╭─ DATA FOR ANALYSIS
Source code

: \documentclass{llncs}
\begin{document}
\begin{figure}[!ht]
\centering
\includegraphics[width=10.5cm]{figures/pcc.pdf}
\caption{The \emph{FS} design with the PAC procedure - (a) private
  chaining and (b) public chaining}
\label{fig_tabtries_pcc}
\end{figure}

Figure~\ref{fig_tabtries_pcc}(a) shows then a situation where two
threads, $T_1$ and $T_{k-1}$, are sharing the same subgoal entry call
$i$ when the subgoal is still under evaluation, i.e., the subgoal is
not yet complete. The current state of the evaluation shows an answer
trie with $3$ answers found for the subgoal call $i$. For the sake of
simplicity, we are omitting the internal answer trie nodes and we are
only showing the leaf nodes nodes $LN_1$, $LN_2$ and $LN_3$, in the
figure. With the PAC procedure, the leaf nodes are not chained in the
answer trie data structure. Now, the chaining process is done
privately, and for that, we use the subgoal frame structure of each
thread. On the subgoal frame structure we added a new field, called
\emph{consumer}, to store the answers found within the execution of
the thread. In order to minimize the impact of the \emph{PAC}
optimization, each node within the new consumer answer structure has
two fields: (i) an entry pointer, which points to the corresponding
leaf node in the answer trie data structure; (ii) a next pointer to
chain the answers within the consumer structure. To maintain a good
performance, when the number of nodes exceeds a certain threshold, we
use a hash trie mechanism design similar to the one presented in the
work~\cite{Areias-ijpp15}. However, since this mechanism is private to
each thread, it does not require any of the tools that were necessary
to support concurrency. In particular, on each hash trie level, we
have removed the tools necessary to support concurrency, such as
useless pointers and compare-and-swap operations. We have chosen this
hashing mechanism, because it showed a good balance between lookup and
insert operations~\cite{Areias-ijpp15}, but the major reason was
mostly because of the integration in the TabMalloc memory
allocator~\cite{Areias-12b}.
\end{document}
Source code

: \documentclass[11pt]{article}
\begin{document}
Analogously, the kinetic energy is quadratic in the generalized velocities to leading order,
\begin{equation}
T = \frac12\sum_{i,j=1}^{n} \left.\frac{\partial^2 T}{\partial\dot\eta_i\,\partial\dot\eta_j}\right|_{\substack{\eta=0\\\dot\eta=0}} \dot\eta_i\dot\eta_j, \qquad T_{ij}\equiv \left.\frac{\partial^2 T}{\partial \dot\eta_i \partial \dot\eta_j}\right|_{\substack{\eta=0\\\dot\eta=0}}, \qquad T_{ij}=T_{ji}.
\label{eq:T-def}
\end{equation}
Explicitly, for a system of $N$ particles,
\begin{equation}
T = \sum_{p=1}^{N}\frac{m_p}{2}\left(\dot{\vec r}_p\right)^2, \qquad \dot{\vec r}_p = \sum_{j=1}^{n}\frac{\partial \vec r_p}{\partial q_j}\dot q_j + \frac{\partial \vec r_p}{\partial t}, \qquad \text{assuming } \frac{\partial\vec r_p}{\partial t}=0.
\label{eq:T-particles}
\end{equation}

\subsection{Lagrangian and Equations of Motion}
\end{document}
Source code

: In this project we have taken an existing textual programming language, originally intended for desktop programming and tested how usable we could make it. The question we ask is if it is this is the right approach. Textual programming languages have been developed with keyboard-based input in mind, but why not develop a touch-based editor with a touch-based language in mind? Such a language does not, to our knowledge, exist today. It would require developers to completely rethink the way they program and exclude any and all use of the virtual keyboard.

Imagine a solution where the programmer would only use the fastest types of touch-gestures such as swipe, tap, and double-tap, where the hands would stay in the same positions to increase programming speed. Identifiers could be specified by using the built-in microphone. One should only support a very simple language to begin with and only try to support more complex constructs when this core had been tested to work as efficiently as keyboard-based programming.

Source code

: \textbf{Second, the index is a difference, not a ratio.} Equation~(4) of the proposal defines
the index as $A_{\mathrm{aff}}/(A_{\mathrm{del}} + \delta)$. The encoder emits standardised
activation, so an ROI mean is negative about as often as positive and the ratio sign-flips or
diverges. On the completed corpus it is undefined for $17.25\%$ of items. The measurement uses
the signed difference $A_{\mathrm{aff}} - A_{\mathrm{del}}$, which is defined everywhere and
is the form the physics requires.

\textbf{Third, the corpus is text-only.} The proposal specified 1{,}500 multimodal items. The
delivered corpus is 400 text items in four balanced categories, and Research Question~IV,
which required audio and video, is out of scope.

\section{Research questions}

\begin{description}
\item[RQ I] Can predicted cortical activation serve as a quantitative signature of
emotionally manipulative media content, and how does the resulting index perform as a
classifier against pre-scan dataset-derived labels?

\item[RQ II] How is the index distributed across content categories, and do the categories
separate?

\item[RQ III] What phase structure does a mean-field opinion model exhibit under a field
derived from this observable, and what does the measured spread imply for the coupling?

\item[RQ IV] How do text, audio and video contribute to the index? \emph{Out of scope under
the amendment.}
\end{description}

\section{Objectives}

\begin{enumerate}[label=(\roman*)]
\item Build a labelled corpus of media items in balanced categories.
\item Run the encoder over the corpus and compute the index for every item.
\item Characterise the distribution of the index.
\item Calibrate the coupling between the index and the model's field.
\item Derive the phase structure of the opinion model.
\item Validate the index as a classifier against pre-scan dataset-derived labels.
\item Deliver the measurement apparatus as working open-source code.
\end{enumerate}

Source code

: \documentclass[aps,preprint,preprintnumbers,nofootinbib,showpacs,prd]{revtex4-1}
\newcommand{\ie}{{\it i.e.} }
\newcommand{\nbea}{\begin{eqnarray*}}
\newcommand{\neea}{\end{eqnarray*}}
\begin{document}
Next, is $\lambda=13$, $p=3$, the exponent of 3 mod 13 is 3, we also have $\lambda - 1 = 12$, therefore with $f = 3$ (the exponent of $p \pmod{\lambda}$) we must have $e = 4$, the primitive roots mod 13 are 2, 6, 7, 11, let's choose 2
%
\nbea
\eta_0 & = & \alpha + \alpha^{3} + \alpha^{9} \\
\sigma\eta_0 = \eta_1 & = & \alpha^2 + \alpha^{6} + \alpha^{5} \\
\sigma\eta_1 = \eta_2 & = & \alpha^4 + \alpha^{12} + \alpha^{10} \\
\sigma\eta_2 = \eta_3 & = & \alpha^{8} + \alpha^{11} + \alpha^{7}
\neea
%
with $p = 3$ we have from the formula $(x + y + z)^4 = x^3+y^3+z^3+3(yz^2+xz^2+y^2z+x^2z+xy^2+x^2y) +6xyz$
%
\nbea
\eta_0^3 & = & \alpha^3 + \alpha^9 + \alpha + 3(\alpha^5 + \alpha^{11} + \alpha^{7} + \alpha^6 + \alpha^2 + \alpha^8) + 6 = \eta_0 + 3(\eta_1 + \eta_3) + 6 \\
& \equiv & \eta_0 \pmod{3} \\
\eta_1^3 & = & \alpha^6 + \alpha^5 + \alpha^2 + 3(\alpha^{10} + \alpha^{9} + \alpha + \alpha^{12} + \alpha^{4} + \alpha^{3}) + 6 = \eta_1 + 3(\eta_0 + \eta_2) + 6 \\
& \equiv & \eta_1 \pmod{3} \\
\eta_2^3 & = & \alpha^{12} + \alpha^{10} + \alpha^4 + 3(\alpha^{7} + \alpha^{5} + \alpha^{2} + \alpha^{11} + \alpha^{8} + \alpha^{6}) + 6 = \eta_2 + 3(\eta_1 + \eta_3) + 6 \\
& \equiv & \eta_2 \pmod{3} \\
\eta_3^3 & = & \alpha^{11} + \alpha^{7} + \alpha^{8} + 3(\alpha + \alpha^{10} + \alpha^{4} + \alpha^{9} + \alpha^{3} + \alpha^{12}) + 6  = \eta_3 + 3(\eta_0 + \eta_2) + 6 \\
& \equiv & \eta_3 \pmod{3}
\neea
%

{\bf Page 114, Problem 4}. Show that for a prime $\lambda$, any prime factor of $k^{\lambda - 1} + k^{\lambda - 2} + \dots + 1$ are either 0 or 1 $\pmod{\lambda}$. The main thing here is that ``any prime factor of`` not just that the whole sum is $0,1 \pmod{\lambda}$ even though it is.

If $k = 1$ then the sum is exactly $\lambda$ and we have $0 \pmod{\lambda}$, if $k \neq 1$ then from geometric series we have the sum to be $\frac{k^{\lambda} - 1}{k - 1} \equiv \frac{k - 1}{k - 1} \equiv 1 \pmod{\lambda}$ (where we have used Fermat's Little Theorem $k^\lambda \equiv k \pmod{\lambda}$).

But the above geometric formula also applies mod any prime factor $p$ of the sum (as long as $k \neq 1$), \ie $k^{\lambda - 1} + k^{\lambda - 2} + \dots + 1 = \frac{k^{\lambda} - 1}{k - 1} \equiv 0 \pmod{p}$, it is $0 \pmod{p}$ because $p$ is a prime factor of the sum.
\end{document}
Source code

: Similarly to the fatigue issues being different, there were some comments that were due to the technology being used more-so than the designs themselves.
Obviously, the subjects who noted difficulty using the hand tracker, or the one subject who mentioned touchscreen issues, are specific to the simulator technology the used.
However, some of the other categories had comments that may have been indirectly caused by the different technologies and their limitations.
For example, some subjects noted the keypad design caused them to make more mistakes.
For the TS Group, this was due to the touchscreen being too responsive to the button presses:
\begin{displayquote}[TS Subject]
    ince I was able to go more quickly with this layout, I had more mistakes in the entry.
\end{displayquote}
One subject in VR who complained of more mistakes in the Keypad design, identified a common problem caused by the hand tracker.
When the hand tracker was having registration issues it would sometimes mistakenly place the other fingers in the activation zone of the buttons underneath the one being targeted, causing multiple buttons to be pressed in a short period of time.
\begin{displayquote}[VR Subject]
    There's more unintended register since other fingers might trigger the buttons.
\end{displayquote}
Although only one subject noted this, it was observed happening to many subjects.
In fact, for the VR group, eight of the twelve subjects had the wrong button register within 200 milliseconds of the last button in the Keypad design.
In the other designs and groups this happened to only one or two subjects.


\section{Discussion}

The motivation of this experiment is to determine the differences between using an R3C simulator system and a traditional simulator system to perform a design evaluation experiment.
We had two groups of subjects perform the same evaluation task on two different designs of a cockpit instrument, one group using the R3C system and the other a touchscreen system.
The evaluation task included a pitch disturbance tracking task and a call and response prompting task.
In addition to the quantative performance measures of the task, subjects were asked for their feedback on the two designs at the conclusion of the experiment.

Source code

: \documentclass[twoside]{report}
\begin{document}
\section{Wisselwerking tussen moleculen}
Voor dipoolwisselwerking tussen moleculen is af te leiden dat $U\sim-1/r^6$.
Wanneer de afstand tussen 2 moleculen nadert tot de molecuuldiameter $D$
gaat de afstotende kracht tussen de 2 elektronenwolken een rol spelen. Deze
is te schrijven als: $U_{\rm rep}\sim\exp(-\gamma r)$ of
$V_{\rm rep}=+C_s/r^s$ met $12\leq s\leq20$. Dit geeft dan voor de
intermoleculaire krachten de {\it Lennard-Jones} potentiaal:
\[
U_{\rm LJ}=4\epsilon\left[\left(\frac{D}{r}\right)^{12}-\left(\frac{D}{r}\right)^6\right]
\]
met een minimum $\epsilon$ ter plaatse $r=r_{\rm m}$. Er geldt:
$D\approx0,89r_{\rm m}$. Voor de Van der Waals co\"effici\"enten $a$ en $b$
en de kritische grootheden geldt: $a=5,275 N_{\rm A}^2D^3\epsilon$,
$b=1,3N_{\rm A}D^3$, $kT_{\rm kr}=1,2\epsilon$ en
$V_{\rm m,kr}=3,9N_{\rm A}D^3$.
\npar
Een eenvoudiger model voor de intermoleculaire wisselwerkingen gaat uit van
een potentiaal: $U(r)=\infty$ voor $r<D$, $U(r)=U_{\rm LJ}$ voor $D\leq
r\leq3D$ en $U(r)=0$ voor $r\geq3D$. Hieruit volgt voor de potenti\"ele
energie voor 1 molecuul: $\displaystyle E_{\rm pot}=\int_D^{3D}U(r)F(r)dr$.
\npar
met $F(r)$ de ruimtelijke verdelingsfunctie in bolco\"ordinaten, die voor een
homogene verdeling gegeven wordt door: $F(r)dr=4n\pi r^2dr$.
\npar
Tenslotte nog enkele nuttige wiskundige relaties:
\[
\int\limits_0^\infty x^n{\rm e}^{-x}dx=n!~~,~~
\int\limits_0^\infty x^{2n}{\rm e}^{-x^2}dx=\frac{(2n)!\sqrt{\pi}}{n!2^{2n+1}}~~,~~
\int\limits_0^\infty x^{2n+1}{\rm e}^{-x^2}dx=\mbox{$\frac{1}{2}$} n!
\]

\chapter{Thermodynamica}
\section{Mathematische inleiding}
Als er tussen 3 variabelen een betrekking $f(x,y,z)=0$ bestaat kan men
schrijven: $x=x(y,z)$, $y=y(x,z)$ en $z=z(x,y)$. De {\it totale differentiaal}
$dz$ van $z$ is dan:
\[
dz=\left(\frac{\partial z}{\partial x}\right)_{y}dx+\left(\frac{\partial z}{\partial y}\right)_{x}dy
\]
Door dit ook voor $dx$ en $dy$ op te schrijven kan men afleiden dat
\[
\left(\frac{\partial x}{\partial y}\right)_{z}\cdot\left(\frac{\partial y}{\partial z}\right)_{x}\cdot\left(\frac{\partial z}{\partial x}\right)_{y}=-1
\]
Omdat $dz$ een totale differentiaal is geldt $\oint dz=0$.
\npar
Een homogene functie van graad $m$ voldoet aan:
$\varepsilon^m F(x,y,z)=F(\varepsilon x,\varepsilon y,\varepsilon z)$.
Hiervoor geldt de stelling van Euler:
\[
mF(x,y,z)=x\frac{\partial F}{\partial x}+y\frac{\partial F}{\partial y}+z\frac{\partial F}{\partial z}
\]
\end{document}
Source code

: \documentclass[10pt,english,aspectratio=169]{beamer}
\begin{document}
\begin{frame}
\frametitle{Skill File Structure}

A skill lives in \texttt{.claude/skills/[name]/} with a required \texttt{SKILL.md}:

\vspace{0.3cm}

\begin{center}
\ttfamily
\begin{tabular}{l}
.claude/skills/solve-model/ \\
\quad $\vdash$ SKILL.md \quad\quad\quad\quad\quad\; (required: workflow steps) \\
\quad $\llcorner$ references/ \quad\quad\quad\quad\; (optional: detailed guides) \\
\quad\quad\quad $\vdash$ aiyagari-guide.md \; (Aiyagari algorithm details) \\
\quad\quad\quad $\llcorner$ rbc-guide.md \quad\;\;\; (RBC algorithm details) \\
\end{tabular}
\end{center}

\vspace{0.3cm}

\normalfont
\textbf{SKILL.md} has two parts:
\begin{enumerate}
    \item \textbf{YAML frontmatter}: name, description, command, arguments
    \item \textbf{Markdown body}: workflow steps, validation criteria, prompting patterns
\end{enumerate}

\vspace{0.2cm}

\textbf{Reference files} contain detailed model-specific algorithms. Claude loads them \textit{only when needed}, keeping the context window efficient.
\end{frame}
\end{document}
╰─
*WHAT IS EXPECTED:* Say how many lines in the entries include the string "mistakes", and write nothing besides that number.

*EXERCISE RESPONSE:* 3